_THE RECORDS:_

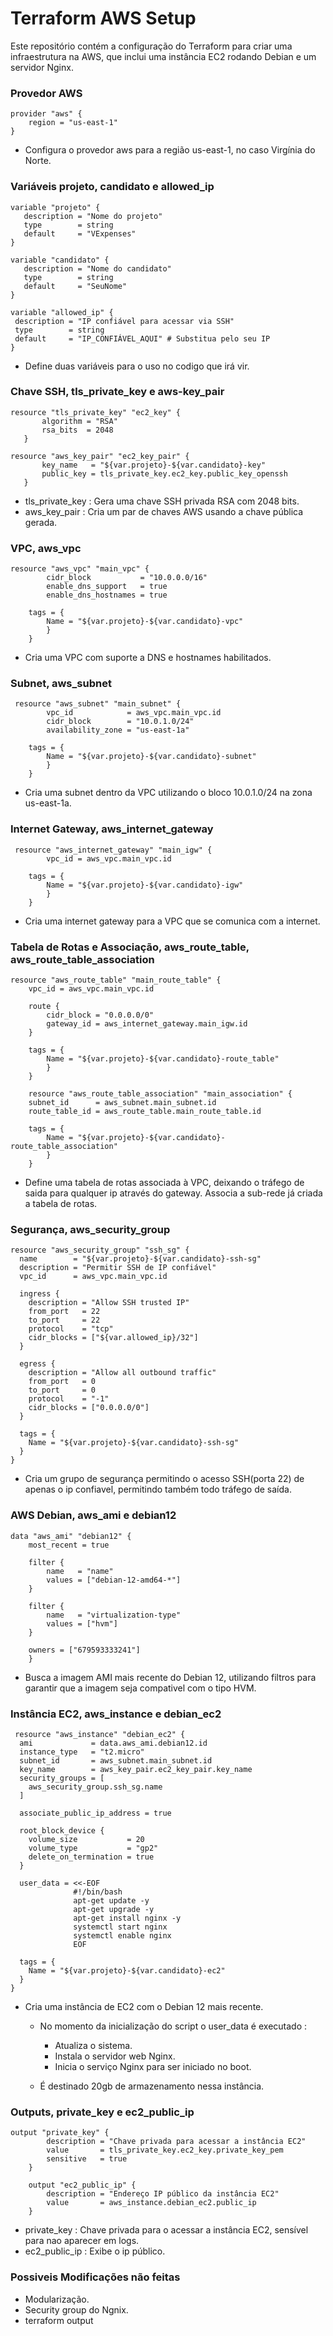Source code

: # Terraform AWS Setup

Este repositório contém a configuração do Terraform para criar uma infraestrutura na AWS, que inclui uma instância EC2 rodando Debian e um servidor Nginx.

 ### Provedor AWS

```hc1
provider "aws" {
    region = "us-east-1"
}
```
- Configura o provedor aws para a região us-east-1, no caso Virgínia do Norte.



 ### Variáveis projeto, candidato e allowed_ip

 ```hc1
variable "projeto" {
    description = "Nome do projeto"
    type        = string
    default     = "VExpenses"
}

variable "candidato" {
    description = "Nome do candidato"
    type        = string
    default     = "SeuNome"
}

variable "allowed_ip" {
  description = "IP confiável para acessar via SSH"
  type        = string
  default     = "IP_CONFIÁVEL_AQUI" # Substitua pelo seu IP
}
```
- Define duas variáveis para o uso no codigo que irá vir.

 ### Chave SSH, tls_private_key e aws-key_pair

 ```hc1
 resource "tls_private_key" "ec2_key" {
        algorithm = "RSA"
        rsa_bits  = 2048
    }

resource "aws_key_pair" "ec2_key_pair" {
        key_name   = "${var.projeto}-${var.candidato}-key"
        public_key = tls_private_key.ec2_key.public_key_openssh
    }
```
- tls_private_key : Gera uma chave SSH privada RSA com 2048 bits.
- aws_key_pair : Cria um par de chaves AWS usando a chave pública gerada.

### VPC, aws_vpc

```hc1
resource "aws_vpc" "main_vpc" {
        cidr_block           = "10.0.0.0/16"
        enable_dns_support   = true
        enable_dns_hostnames = true

    tags = {
        Name = "${var.projeto}-${var.candidato}-vpc"
        }
    }
```
- Cria uma VPC com suporte a DNS e hostnames habilitados.

### Subnet, aws_subnet

```hc1
 resource "aws_subnet" "main_subnet" {
        vpc_id            = aws_vpc.main_vpc.id
        cidr_block        = "10.0.1.0/24"
        availability_zone = "us-east-1a"

    tags = {
        Name = "${var.projeto}-${var.candidato}-subnet"
        }
    }
```
- Cria uma subnet dentro da VPC utilizando o bloco 10.0.1.0/24 na zona us-east-1a.

### Internet Gateway, aws_internet_gateway

```hc1
 resource "aws_internet_gateway" "main_igw" {
        vpc_id = aws_vpc.main_vpc.id

    tags = {
        Name = "${var.projeto}-${var.candidato}-igw"
        }
    }
```
- Cria uma internet gateway para a VPC que se comunica com a internet.

### Tabela de Rotas e Associação, aws_route_table, aws_route_table_association

```hc1
resource "aws_route_table" "main_route_table" {
    vpc_id = aws_vpc.main_vpc.id

    route {
        cidr_block = "0.0.0.0/0"
        gateway_id = aws_internet_gateway.main_igw.id
    }

    tags = {
        Name = "${var.projeto}-${var.candidato}-route_table"
        }
    }

    resource "aws_route_table_association" "main_association" {
    subnet_id      = aws_subnet.main_subnet.id
    route_table_id = aws_route_table.main_route_table.id

    tags = {
        Name = "${var.projeto}-${var.candidato}-route_table_association"
        }
    }
```
- Define uma tabela de rotas associada à VPC, deixando o tráfego de saida para qualquer ip através do gateway. Associa a sub-rede já criada a tabela de rotas.

### Segurança, aws_security_group

```hc1
resource "aws_security_group" "ssh_sg" {
  name        = "${var.projeto}-${var.candidato}-ssh-sg"
  description = "Permitir SSH de IP confiável"
  vpc_id      = aws_vpc.main_vpc.id

  ingress {
    description = "Allow SSH trusted IP"
    from_port   = 22
    to_port     = 22
    protocol    = "tcp"
    cidr_blocks = ["${var.allowed_ip}/32"]
  }

  egress {
    description = "Allow all outbound traffic"
    from_port   = 0
    to_port     = 0
    protocol    = "-1"
    cidr_blocks = ["0.0.0.0/0"]
  }

  tags = {
    Name = "${var.projeto}-${var.candidato}-ssh-sg"
  }
}
```
- Cria um grupo de segurança permitindo o acesso SSH(porta 22) de apenas o ip confiavel, permitindo também todo tráfego de saída.

### AWS Debian, aws_ami e debian12

```hc1
data "aws_ami" "debian12" {
    most_recent = true

    filter {
        name   = "name"
        values = ["debian-12-amd64-*"]
    }

    filter {
        name   = "virtualization-type"
        values = ["hvm"]
    }

    owners = ["679593333241"]
    }
```
- Busca a imagem AMI mais recente do Debian 12, utilizando filtros para garantir que a imagem seja compativel com o tipo HVM.

### Instância EC2, aws_instance e debian_ec2

```hc1
 resource "aws_instance" "debian_ec2" {
  ami             = data.aws_ami.debian12.id
  instance_type   = "t2.micro"
  subnet_id       = aws_subnet.main_subnet.id
  key_name        = aws_key_pair.ec2_key_pair.key_name
  security_groups = [
    aws_security_group.ssh_sg.name
  ]

  associate_public_ip_address = true

  root_block_device {
    volume_size           = 20
    volume_type           = "gp2"
    delete_on_termination = true
  }

  user_data = <<-EOF
              #!/bin/bash
              apt-get update -y
              apt-get upgrade -y
              apt-get install nginx -y
              systemctl start nginx
              systemctl enable nginx
              EOF

  tags = {
    Name = "${var.projeto}-${var.candidato}-ec2"
  }
}
```
- Cria uma instância de EC2 com o Debian 12 mais recente.
    - No momento da inicialização do script o user_data é executado :
      - Atualiza o sistema. 
      - Instala o servidor web Nginx.
      - Inicia o serviço Nginx para ser iniciado no boot.

    - É destinado 20gb de armazenamento nessa instância.

### Outputs, private_key e ec2_public_ip

```hc1
output "private_key" {
        description = "Chave privada para acessar a instância EC2"
        value       = tls_private_key.ec2_key.private_key_pem
        sensitive   = true
    }

    output "ec2_public_ip" {
        description = "Endereço IP público da instância EC2"
        value       = aws_instance.debian_ec2.public_ip
    }
```
- private_key : Chave privada para o acessar a instância EC2, sensível para nao aparecer em logs.
- ec2_public_ip : Exibe o ip público. 

### Possiveis Modificações não feitas
- Modularização.
- Security group do Ngnix.
- terraform output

_PROBLEM TO SOLVE:_ The line with "- Modularização.", the last line of the data above, and every line between them should be duplicated exactly, with nothing else.

_WRITTEN RESPONSE:_
- Modularização.
- Security group do Ngnix.
- terraform output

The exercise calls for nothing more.